Q: First of all you’ve got to get elected. Isn’t the problem that the UCI Congress – and these are the people who decide whether it’s you or Pat McQuaid who will lead the UCI – have expressed an opinion against any investigation of the past. So in a sense you are appealing to two constituencies in this election campaign: the fans, who, it seems, do want to get everything out in the open and are backing you on this; and the UCI Congress, who are the ones who actually have the votes, who would rather not delve into past events.

Brian Cookson: I don’t think there’s any doubt that the UCI Congress will want a full and radical review of this whole situation. There are a lot of people around the world who are very concerned about the damage done to the UCI reputation by the Armstrong affair in particular, and the prevalence of doping in pro road cycling in particular over the last fifteen, twenty to twenty-five years – and I guess beyond that as well.

In terms of the voting structure, all international bodies are rather complex and complicated in the way that votes are resolved. In our case it’s through the continental confederations, so Europe has 14 votes, Asia has 9, pan-America has 9, Africa has 7, Oceania has 3. So 42 voting delegates and you need 22 to win.

I’m making it my business to go out and talk to as many of those people as possible, to talk to as many national federations as possible, if I can’t talk to them personally, to get my manifesto out there, to make personal contacts through email and phone calls, to persuade them that mine is the right path to follow.

All of them have got their own processes to go through and that’s right and proper but I’m confident there’s a groundswell of support for me now and we’ll have a good contest and I believe that I’ll win the election at the end of the day.

Globalisation

Q: One plank of your manifesto is about globalising the sport. You say you want to globalise the sport but you must recognise that the roots of cycle sport, particularly top level road racing, is in Europe, with a fairly established calendar of events that have a long history and a rich heritage. To grow the sport globally you’re going to have to hold more top-level races around the world. Doesn’t this mean you’ll to have to sacrifice some of its European events and the heritage that goes with them?

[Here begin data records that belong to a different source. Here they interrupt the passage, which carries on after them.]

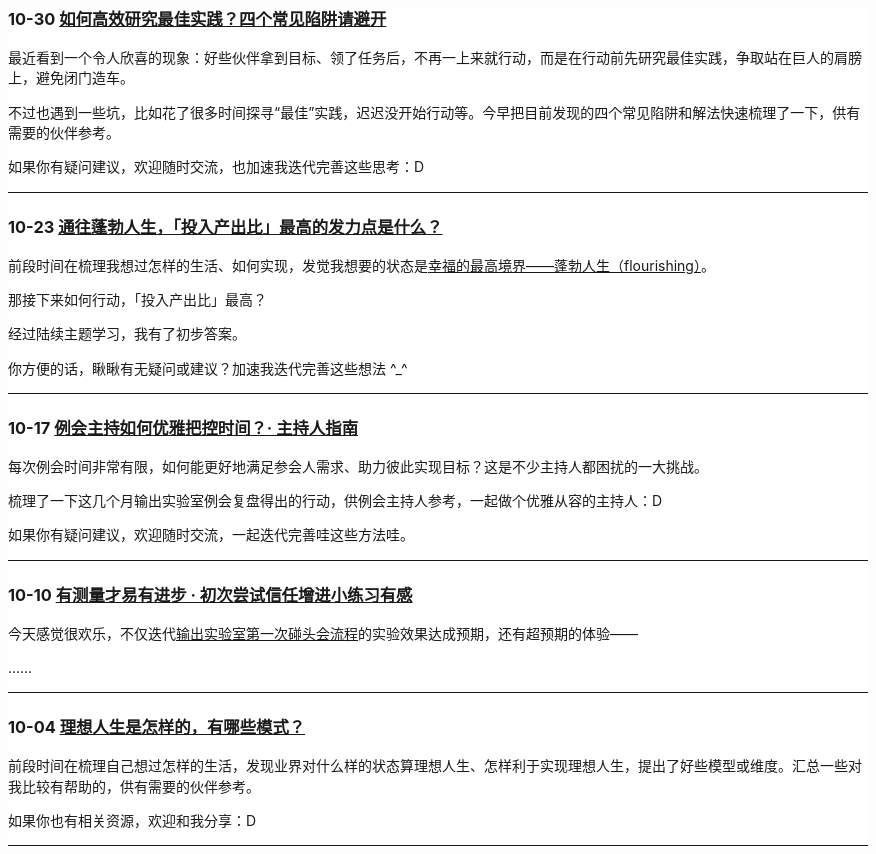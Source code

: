 
### 10-30 [如何高效研究最佳实践？四个常见陷阱请避开](cmty/tips_RES_BP?id=mistakes)

最近看到一个令人欣喜的现象：好些伙伴拿到目标、领了任务后，不再一上来就行动，而是在行动前先研究最佳实践，争取站在巨人的肩膀上，避免闭门造车。

不过也遇到一些坑，比如花了很多时间探寻“最佳”实践，迟迟没开始行动等。今早把目前发现的四个常见陷阱和解法快速梳理了一下，供有需要的伙伴参考。

如果你有疑问建议，欢迎随时交流，也加速我迭代完善这些思考：D




---

### 10-23 [通往蓬勃人生，「投入产出比」最高的发力点是什么？](cmty/keypoint_flourish)


前段时间在梳理我想过怎样的生活、如何实现，发觉我想要的状态是[幸福的最高境界——蓬勃人生（flourishing）](cmty/model_idealife)。

那接下来如何行动，「投入产出比」最高？

经过陆续主题学习，我有了初步答案。


你方便的话，瞅瞅有无疑问或建议？加速我迭代完善这些想法 ^_^



---




### 10-17 [例会主持如何优雅把控时间？· 主持人指南](f_output/hb_facilitator?id=timer)

每次例会时间非常有限，如何能更好地满足参会人需求、助力彼此实现目标？这是不少主持人都困扰的一大挑战。

梳理了一下这几个月输出实验室例会复盘得出的行动，供例会主持人参考，一起做个优雅从容的主持人：D


如果你有疑问建议，欢迎随时交流，一起迭代完善哇这些方法哇。

---


### 10-10 [有测量才易有进步 · 初次尝试信任增进小练习有感](mur/fo_creditws1st)

今天感觉很欢乐，不仅迭代[输出实验室第一次碰头会流程](https://mzm628l8fj.feishu.cn/sheets/shtcnoXwVSubIPneYvgIptMtISf?sheet=4Qwhfo&range=QTIzOkgzNA)的实验效果达成预期，还有超预期的体验——

……

---


### 10-04 [理想人生是怎样的，有哪些模式？](cmty/model_idealife)

前段时间在梳理自己想过怎样的生活，发现业界对什么样的状态算理想人生、怎样利于实现理想人生，提出了好些模型或维度。汇总一些对我比较有帮助的，供有需要的伙伴参考。

如果你也有相关资源，欢迎和我分享：D

---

Brian Cookson: The mistake is to try to replicate the European pro road cycling model around the rest of the world because that’s not necessarily practical or deliverable. I think there will just have to be changes within the European calendar.

There are some events that will need to look very radically at their format but that doesn’t mean we have to get rid of those races, and some of the proposals I’ve seen are not workable.

There’s too much arguing about who is going to have a bigger slice of the cake but we should be trying to make the cake bigger. We can do that, not by ignoring the heritage of the sport, far from it, but building on the existing heritage: ASO’s events, the Giro, the Vuelta, the Flemish classics – the landmarks of the sport.

We need to build and support the events that are struggling, and find better ways of financing them and help to find better ways of financing the teams. I don’t think that runs counter to broadening the sport worldwide, the two can run together.

We need to look very carefully at the calendar and have a broad review with all the stakeholders – the event organisers, the teams and the national federations – and find changes that are acceptable to everybody.

In terms of developing cycling around the world, what’s been tried is to replicate the European model and that doesn’t work very well. I’ll give you an example. At the end of every year, each of the top pro teams is meant to give ten bikes to the UCI’s solidarity fund and these are sent out around the world to various places.

A president of an African federation told me that it’s not very helpful. Some of the bikes have ten-speed, some have eleven, some have electronic shifting, some are Shimano, some are Campagnolo. They’re top of the range bikes but they can’t get spares for them and so they’re no good to them.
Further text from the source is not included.